Directions ::
Show every line of the records below that contains the word "trigger".

Records supplied ::
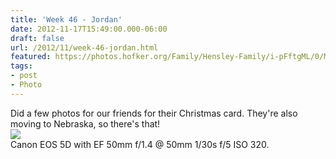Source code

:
 ```yaml
---
title: 'Week 46 - Jordan'
date: 2012-11-17T15:49:00.000-06:00
draft: false
url: /2012/11/week-46-jordan.html
featured: https://photos.hofker.org/Family/Hensley-Family/i-pFftgML/0/M/_MG_5520-L.jpg
tags: 
- post
- Photo
---
```


Did a few photos for our friends for their Christmas card. They're also moving to Nebraska, so there's that!  
[![](https://photos.hofker.org/Family/Hensley-Family/i-pFftgML/0/M/_MG_5520-L.jpg)](https://photos.hofker.org/Family/Hensley-Family/26546574_kjrqrF#!i=2218216712&k=pFftgML)  
Canon EOS 5D with EF 50mm f/1.4 @ 50mm 1/30s f/5 ISO 320.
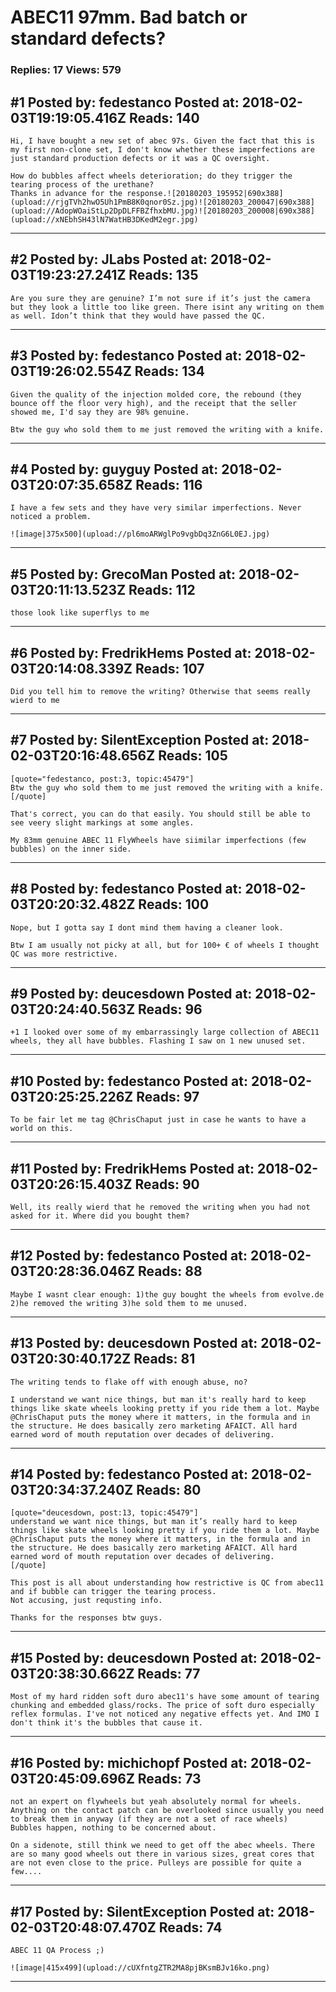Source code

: # ABEC11 97mm. Bad batch or standard defects?

### Replies: 17 Views: 579

## \#1 Posted by: fedestanco Posted at: 2018-02-03T19:19:05.416Z Reads: 140

```
Hi, I have bought a new set of abec 97s. Given the fact that this is my first non-clone set, I don't know whether these imperfections are just standard production defects or it was a QC oversight.

How do bubbles affect wheels deterioration; do they trigger the tearing process of the urethane?
Thanks in advance for the response.![20180203_195952|690x388](upload://rjgTVh2hwO5Uh1PmB8K0qnor0Sz.jpg)![20180203_200047|690x388](upload://AdopWOaiStLp2DpDLFFBZfhxbMU.jpg)![20180203_200008|690x388](upload://xNEbhSH43lN7WatHB3DKedM2egr.jpg)
```

---
## \#2 Posted by: JLabs Posted at: 2018-02-03T19:23:27.241Z Reads: 135

```
Are you sure they are genuine? I’m not sure if it’s just the camera but they look a little too like green. There isint any writing on them as well. Idon’t think that they would have passed the QC.
```

---
## \#3 Posted by: fedestanco Posted at: 2018-02-03T19:26:02.554Z Reads: 134

```
Given the quality of the injection molded core, the rebound (they bounce off the floor very high), and the receipt that the seller showed me, I'd say they are 98% genuine.

Btw the guy who sold them to me just removed the writing with a knife.
```

---
## \#4 Posted by: guyguy Posted at: 2018-02-03T20:07:35.658Z Reads: 116

```
I have a few sets and they have very similar imperfections. Never noticed a problem. 

![image|375x500](upload://pl6moARWglPo9vgbDq3ZnG6L0EJ.jpg)
```

---
## \#5 Posted by: GrecoMan Posted at: 2018-02-03T20:11:13.523Z Reads: 112

```
those look like superflys to me
```

---
## \#6 Posted by: FredrikHems Posted at: 2018-02-03T20:14:08.339Z Reads: 107

```
Did you tell him to remove the writing? Otherwise that seems really wierd to me
```

---
## \#7 Posted by: SilentException Posted at: 2018-02-03T20:16:48.656Z Reads: 105

```
[quote="fedestanco, post:3, topic:45479"]
Btw the guy who sold them to me just removed the writing with a knife.
[/quote]

That's correct, you can do that easily. You should still be able to see veery slight markings at some angles.

My 83mm genuine ABEC 11 FlyWheels have siimilar imperfections (few bubbles) on the inner side.
```

---
## \#8 Posted by: fedestanco Posted at: 2018-02-03T20:20:32.482Z Reads: 100

```
Nope, but I gotta say I dont mind them having a cleaner look.

Btw I am usually not picky at all, but for 100+ € of wheels I thought QC was more restrictive.
```

---
## \#9 Posted by: deucesdown Posted at: 2018-02-03T20:24:40.563Z Reads: 96

```
+1 I looked over some of my embarrassingly large collection of ABEC11 wheels, they all have bubbles. Flashing I saw on 1 new unused set.
```

---
## \#10 Posted by: fedestanco Posted at: 2018-02-03T20:25:25.226Z Reads: 97

```
To be fair let me tag @ChrisChaput just in case he wants to have a world on this.
```

---
## \#11 Posted by: FredrikHems Posted at: 2018-02-03T20:26:15.403Z Reads: 90

```
Well, its really wierd that he removed the writing when you had not asked for it. Where did you bought them?
```

---
## \#12 Posted by: fedestanco Posted at: 2018-02-03T20:28:36.046Z Reads: 88

```
Maybe I wasnt clear enough: 1)the guy bought the wheels from evolve.de 2)he removed the writing 3)he sold them to me unused.
```

---
## \#13 Posted by: deucesdown Posted at: 2018-02-03T20:30:40.172Z Reads: 81

```
The writing tends to flake off with enough abuse, no?

I understand we want nice things, but man it's really hard to keep things like skate wheels looking pretty if you ride them a lot. Maybe @ChrisChaput puts the money where it matters, in the formula and in the structure. He does basically zero marketing AFAICT. All hard earned word of mouth reputation over decades of delivering.
```

---
## \#14 Posted by: fedestanco Posted at: 2018-02-03T20:34:37.240Z Reads: 80

```
[quote="deucesdown, post:13, topic:45479"]
understand we want nice things, but man it’s really hard to keep things like skate wheels looking pretty if you ride them a lot. Maybe @ChrisChaput puts the money where it matters, in the formula and in the structure. He does basically zero marketing AFAICT. All hard earned word of mouth reputation over decades of delivering.
[/quote]

This post is all about understanding how restrictive is QC from abec11 and if bubble can trigger the tearing process.
Not accusing, just requsting info.

Thanks for the responses btw guys.
```

---
## \#15 Posted by: deucesdown Posted at: 2018-02-03T20:38:30.662Z Reads: 77

```
Most of my hard ridden soft duro abec11's have some amount of tearing chunking and embedded glass/rocks. The price of soft duro especially reflex formulas. I've not noticed any negative effects yet. And IMO I don't think it's the bubbles that cause it.
```

---
## \#16 Posted by: michichopf Posted at: 2018-02-03T20:45:09.696Z Reads: 73

```
not an expert on flywheels but yeah absolutely normal for wheels. Anything on the contact patch can be overlooked since usually you need to break them in anyway (if they are not a set of race wheels)
Bubbles happen, nothing to be concerned about. 

On a sidenote, still think we need to get off the abec wheels. There are so many good wheels out there in various sizes, great cores that are not even close to the price. Pulleys are possible for quite a few....
```

---
## \#17 Posted by: SilentException Posted at: 2018-02-03T20:48:07.470Z Reads: 74

```
ABEC 11 QA Process ;)

![image|415x499](upload://cUXfntgZTR2MA8pjBKsmBJv16ko.png)
```

---
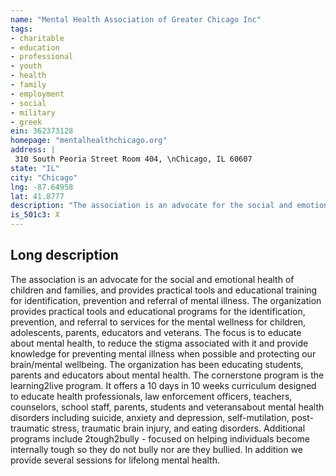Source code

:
 ```yaml
---
name: "Mental Health Association of Greater Chicago Inc"
tags:
- charitable
- education
- professional
- youth
- health
- family
- employment
- social
- military
- greek
ein: 362373128
homepage: "mentalhealthchicago.org"
address: |
 310 South Peoria Street Room 404, \nChicago, IL 60607
state: "IL"
city: "Chicago"
lng: -87.64958
lat: 41.8777
description: "The association is an advocate for the social and emotional health of children and families"
is_501c3: X
---
```


## Long description

The association is an advocate for the social and emotional health of children and families, and provides practical tools and educational training for identification, prevention and referral of mental illness. The organization provides practical tools and educational programs for the identification, prevention, and referral to services for the mental wellness for children, adolescents, parents, educators and veterans. The focus is to educate about mental health, to reduce the stigma associated with it and provide knowledge for preventing mental illness when possible and protecting our brain/mental wellbeing. The organization has been educating students, parents and educators about mental health. The cornerstone program is the learning2live program. It offers a 10 days in 10 weeks curriculum designed to educate health professionals, law enforcement officers, teachers, counselors, school staff, parents, students and veteransabout mental health disorders including suicide, anxiety and depression, self-mutilation, post-traumatic stress, traumatic brain injury, and eating disorders. Additional programs include 2tough2bully - focused on helping individuals become internally tough so they do not bully nor are they bullied. In addition we provide several sessions for lifelong mental health.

Expected output ::
How do bubbles affect wheels deterioration; do they trigger the tearing process of the urethane?
This post is all about understanding how restrictive is QC from abec11 and if bubble can trigger the tearing process.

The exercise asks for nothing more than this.